Characterization and targeting of phosphatidylinositol-3 kinase (PI3K) and mammalian target of rapamycin (mTOR) in renal cell cancer

Abstract

Background: PI3K and mTOR are key components of signal transduction pathways critical for cell survival. Numerous PI3K inhibitors have entered clinical trials, while mTOR is the target of approved drugs for metastatic renal cell carcinoma (RCC). We characterized expression of p85 and p110α PI3K subunits and mTOR in RCC specimens and assessed pharmacologic co-targeting of these molecules in vitro.

Methods: We employed tissue microarrays containing 330 nephrectomy cases using a novel immunofluorescence-based method of Automated Quantitative Analysis (AQUA) of in situ protein expression. In RCC cell lines we assessed synergism between PI3K and mTOR inhibitors and activity of NVP-BEZ235, which co-targets PI3K and mTOR.

Results: p85 expression was associated with high stage and grade (P < 0.0001 for both). High p85 and high mTOR expression were strongly associated with decreased survival, and high p85 was independently prognostic on multi-variable analysis. Strong co-expression of both PI3K subunits and mTOR was found in the human specimens. The PI3K inhibitor LY294002 and rapamycin were highly synergistic in all six RCC cell lines studied. Similar synergism was seen with all rapamycin concentrations used. NVP-BEZ235 inhibited RCC cell growth in vitro with IC(50)s in the low ηM range and resultant PARP cleavage.
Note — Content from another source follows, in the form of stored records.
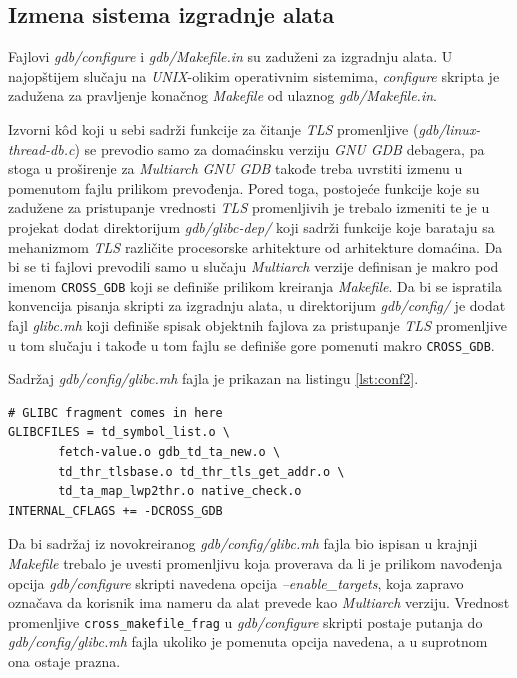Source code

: \documentclass[12pt,oneside]{memoir}
\begin{document}
\subsection{Izmena sistema izgradnje alata}

Fajlovi \emph{gdb/configure} i \emph{gdb/Makefile.in} su zaduženi za izgradnju alata. U najopštijem slučaju na \emph{UNIX}-olikim operativnim sistemima, \emph{configure} skripta je zadužena za pravljenje konačnog \emph{Makefile} od ulaznog \emph{gdb/Makefile.in}.

Izvorni k\^{o}d koji u sebi sadrži funkcije za čitanje \emph{TLS} promenljive (\emph{gdb/linux-thread-db.c}) se prevodio samo za domaćinsku verziju \emph{GNU GDB} debagera, pa stoga u proširenje za \emph{Multiarch} \emph{GNU GDB} takođe treba uvrstiti izmenu u pomenutom fajlu prilikom prevođenja. Pored toga, postojeće funkcije koje su zadužene za pristupanje vrednosti \emph{TLS} promenljivih je trebalo izmeniti te je u projekat dodat direktorijum \emph{gdb/glibc-dep/} koji sadrži funkcije koje barataju sa mehanizmom \emph{TLS} različite procesorske arhitekture od arhitekture domaćina. Da bi se ti fajlovi prevodili samo u slučaju \emph{Multiarch} verzije definisan je makro pod imenom \texttt{CROSS\_GDB} koji se definiše prilikom kreiranja \emph{Makefile}. Da bi se ispratila konvencija pisanja skripti za izgradnju alata, u direktorijum \emph{gdb/config/} je dodat fajl \emph{glibc.mh} koji definiše spisak objektnih fajlova za pristupanje \emph{TLS} promenljive u tom slučaju i takođe u tom fajlu se definiše gore pomenuti makro \texttt{CROSS\_GDB}.

Sadržaj \emph{gdb/config/glibc.mh} fajla je prikazan na listingu \ref{lst:conf2}.
\begin{lstlisting}[label={lst:conf2}, caption={Sadržaj \emph{gdb/config/glibc.mh} fajla}]
# GLIBC fragment comes in here
GLIBCFILES = td_symbol_list.o \
       fetch-value.o gdb_td_ta_new.o \
       td_thr_tlsbase.o td_thr_tls_get_addr.o \
       td_ta_map_lwp2thr.o native_check.o
INTERNAL_CFLAGS += -DCROSS_GDB
\end{lstlisting}

Da bi sadržaj iz novokreiranog \emph{gdb/config/glibc.mh} fajla bio ispisan u krajnji \emph{Makefile} trebalo je uvesti promenljivu koja proverava da li je prilikom navođenja opcija \emph{gdb/configure} skripti navedena opcija \emph{--enable\_targets}, koja zapravo označava da korisnik ima nameru da alat prevede kao \emph{Multiarch} verziju. Vrednost promenljive \texttt{cross\_makefile\_frag} u \emph{gdb/configure} skripti postaje putanja do \emph{gdb/config/glibc.mh} fajla ukoliko je pomenuta opcija navedena, a u suprotnom ona ostaje prazna.
\end{document}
Conclusions: High PI3K and mTOR expression in RCC defines populations with decreased survival, suggesting that they are good drug targets in RCC. These targets tend to be co-expressed, and co-targeting these molecules is synergistic. NVP-BEZ235 is active in RCC cells in vitro; suggesting that concurrent PI3K and mTOR targeting in RCC warrants further investigation.

Figure 1

Automated, Quantitative Analysis (AQUA) of expression of p85, p110α and mTOR in renal cell carcinoma. AQUA uses cytokeratin to create a tumor mask (two upper left quadrants at × 10). Cytokeratin staining was cytoplasmic and the mask is made by filling in holes (lower left quadrants on left). 4', 6-diamidino-2-phenylindole (DAPI) defines the nuclear compartment within the tumor mask, which is then subtracted from the tumor mask to create a cytoplasmic compartment within the tumor mask. Target expression (A - p85, B - p110α and C - mTOR) expression is measured within the cytoplasmic compartments, within the tumor mask (lower right quadrants), and each clinical case is assigned a score based on pixel intensity per unit area within the tumor mask. Squares on right show × 40 magnification. in the tissue microarray. The correlation with p110α was particularly strong.

Figure 2

Associations between marker expression and clinical/pathological variables. (A) Associations between target expression (p85, p110α and mTOR) and histologic subtype. Expression of all three targets was higher in sarcomatoid tumors. (B) Associations between target expression and tumor stage and Fuhrman grade. p85 and mTOR were associated with high grade and p85 with high stage. p110α levels were not associated with stage or grade. (C) Kaplan-Meier survival curves of quartiles of AQUA scores for the three targets. High levels of both p85 and mTOR were associated with decreased survival.

Figure 3

Synergism between PI3K and mTOR inhibition. Cell viability assays in A498 (A) and Caki-2 cells (B): Cells were treated with LY294002 alone, rapamycin alone (at three concentrations) or the combination of LY294002 and rapamycin. The combinations were highly synergistic, with similar viability seen for all three concentrations of rapamycin used. There was no significant difference between the different combination therapies (p > 0.5 for all).

Figure 4

Effects of NVP-BEZ235 on renal cell carcinoma cells in vitro. Targets of NVP-BEZ235, p-P70S6K, p-Akt and p-S6 were decreased in Caki-1, 769-P, A498 and 786-0 cells with exposure to the drug. Cells were exposed to 0.1 and 1.0 μM NVP-BEZ235, or DMSO (vehicle) for 4 and 24 hours. β-actin is shown as a loading control.